§ Your task:
If a line in the material below has the string "value", copy it out.

§ Records for this task:

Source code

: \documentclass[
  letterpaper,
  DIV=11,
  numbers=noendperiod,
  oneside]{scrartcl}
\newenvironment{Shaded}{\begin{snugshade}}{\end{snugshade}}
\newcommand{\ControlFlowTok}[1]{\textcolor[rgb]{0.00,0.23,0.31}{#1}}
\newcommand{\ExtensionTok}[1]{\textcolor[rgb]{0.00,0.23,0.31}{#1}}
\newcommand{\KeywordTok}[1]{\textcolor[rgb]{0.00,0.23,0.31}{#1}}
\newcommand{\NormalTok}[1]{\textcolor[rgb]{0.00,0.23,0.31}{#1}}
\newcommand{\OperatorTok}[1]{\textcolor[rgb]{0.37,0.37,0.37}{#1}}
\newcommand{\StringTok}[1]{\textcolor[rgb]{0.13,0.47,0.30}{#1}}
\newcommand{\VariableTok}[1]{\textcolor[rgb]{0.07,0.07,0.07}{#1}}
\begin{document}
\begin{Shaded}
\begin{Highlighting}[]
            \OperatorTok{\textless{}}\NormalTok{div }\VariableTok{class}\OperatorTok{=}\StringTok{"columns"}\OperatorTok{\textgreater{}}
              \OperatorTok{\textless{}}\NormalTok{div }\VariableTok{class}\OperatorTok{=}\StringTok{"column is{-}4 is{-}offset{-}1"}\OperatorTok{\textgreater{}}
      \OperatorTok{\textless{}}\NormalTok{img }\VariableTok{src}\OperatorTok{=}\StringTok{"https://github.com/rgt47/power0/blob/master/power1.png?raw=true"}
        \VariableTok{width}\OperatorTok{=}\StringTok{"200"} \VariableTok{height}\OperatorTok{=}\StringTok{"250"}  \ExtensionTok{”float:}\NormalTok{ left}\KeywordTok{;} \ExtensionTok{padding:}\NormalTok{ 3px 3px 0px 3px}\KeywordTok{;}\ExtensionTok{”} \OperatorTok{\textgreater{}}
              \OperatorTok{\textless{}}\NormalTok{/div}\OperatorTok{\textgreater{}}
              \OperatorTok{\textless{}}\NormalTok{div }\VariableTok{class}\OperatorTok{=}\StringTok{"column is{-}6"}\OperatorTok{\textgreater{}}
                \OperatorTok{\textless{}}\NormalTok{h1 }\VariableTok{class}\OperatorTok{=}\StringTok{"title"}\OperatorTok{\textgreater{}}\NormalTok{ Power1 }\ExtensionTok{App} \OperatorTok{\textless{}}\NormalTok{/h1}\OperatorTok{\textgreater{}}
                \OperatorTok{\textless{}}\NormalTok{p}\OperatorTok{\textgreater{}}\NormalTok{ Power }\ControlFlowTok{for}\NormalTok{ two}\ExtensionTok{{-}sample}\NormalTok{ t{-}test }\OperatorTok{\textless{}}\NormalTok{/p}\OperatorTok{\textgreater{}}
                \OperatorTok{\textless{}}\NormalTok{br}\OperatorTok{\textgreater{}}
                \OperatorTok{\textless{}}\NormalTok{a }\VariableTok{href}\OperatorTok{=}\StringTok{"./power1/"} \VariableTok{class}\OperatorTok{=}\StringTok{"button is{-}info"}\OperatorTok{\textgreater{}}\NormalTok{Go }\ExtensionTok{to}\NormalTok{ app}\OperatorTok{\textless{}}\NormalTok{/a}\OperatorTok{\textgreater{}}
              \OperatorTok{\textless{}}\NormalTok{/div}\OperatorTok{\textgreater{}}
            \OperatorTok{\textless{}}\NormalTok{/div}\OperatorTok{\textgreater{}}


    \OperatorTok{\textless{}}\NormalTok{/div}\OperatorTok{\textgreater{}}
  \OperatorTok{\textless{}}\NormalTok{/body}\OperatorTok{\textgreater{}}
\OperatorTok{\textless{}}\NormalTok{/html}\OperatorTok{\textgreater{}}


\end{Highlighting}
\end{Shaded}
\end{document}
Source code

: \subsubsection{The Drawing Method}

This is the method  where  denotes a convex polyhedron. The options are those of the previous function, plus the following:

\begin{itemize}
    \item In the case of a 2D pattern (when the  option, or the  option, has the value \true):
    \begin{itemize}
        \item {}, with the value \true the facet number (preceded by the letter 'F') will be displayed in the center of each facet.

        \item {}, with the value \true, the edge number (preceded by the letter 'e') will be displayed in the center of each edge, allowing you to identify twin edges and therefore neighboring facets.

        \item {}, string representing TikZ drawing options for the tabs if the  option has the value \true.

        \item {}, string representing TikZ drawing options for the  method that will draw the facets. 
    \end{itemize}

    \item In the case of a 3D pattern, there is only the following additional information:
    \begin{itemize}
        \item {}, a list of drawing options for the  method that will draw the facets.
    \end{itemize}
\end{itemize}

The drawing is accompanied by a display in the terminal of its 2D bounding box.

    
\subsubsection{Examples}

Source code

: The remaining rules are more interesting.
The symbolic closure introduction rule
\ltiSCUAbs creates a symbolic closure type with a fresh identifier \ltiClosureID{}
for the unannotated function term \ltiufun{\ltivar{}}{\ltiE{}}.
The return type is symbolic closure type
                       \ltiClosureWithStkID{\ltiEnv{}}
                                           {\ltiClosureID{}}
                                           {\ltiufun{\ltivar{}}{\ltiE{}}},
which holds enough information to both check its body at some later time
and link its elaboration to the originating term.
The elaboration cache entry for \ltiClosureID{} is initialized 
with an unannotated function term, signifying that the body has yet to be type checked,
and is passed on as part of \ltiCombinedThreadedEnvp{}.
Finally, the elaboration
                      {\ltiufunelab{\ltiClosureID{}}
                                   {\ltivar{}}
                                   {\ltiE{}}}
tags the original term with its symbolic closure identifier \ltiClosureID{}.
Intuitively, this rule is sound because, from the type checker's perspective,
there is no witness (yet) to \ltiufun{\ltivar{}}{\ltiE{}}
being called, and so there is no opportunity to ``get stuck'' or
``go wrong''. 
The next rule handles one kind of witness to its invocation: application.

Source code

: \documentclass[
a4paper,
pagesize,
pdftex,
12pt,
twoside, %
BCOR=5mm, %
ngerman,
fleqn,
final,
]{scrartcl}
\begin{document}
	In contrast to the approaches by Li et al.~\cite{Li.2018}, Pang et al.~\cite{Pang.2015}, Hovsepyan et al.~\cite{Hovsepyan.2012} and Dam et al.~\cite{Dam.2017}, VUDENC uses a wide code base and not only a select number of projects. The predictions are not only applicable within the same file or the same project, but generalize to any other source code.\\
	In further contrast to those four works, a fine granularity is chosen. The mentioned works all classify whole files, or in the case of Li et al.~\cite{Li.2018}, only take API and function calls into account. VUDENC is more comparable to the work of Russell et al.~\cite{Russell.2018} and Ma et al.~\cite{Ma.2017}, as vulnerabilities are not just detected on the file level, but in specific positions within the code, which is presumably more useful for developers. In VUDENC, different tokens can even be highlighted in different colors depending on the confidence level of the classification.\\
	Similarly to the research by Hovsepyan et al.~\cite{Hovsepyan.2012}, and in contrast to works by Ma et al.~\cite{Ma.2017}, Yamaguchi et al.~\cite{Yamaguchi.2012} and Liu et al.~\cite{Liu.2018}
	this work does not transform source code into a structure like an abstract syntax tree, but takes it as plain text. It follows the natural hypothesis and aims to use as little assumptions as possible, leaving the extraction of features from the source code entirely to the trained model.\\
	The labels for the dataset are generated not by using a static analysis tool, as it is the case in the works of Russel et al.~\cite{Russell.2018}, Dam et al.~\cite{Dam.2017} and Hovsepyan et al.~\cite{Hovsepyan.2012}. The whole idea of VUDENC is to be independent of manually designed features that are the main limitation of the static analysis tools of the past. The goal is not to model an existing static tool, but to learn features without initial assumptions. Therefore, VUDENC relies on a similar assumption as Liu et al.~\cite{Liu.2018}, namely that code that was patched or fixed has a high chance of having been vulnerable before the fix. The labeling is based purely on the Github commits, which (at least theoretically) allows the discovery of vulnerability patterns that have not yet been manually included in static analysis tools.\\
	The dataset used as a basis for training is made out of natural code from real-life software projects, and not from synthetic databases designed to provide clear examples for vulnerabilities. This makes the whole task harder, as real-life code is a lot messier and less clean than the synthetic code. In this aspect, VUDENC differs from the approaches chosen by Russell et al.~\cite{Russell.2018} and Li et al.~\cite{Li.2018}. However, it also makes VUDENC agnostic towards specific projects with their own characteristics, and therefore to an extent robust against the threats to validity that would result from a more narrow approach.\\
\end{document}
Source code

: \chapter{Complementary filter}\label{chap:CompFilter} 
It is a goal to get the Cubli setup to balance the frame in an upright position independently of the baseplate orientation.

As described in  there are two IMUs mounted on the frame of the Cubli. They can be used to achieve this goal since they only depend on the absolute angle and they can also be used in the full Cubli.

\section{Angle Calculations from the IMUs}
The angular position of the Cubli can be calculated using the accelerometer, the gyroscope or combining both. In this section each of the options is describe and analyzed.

§ Result below:
    \item In the case of a 2D pattern (when the  option, or the  option, has the value \true):
        \item {}, with the value \true the facet number (preceded by the letter 'F') will be displayed in the center of each facet.
        \item {}, with the value \true, the edge number (preceded by the letter 'e') will be displayed in the center of each edge, allowing you to identify twin edges and therefore neighboring facets.
        \item {}, string representing TikZ drawing options for the tabs if the  option has the value \true.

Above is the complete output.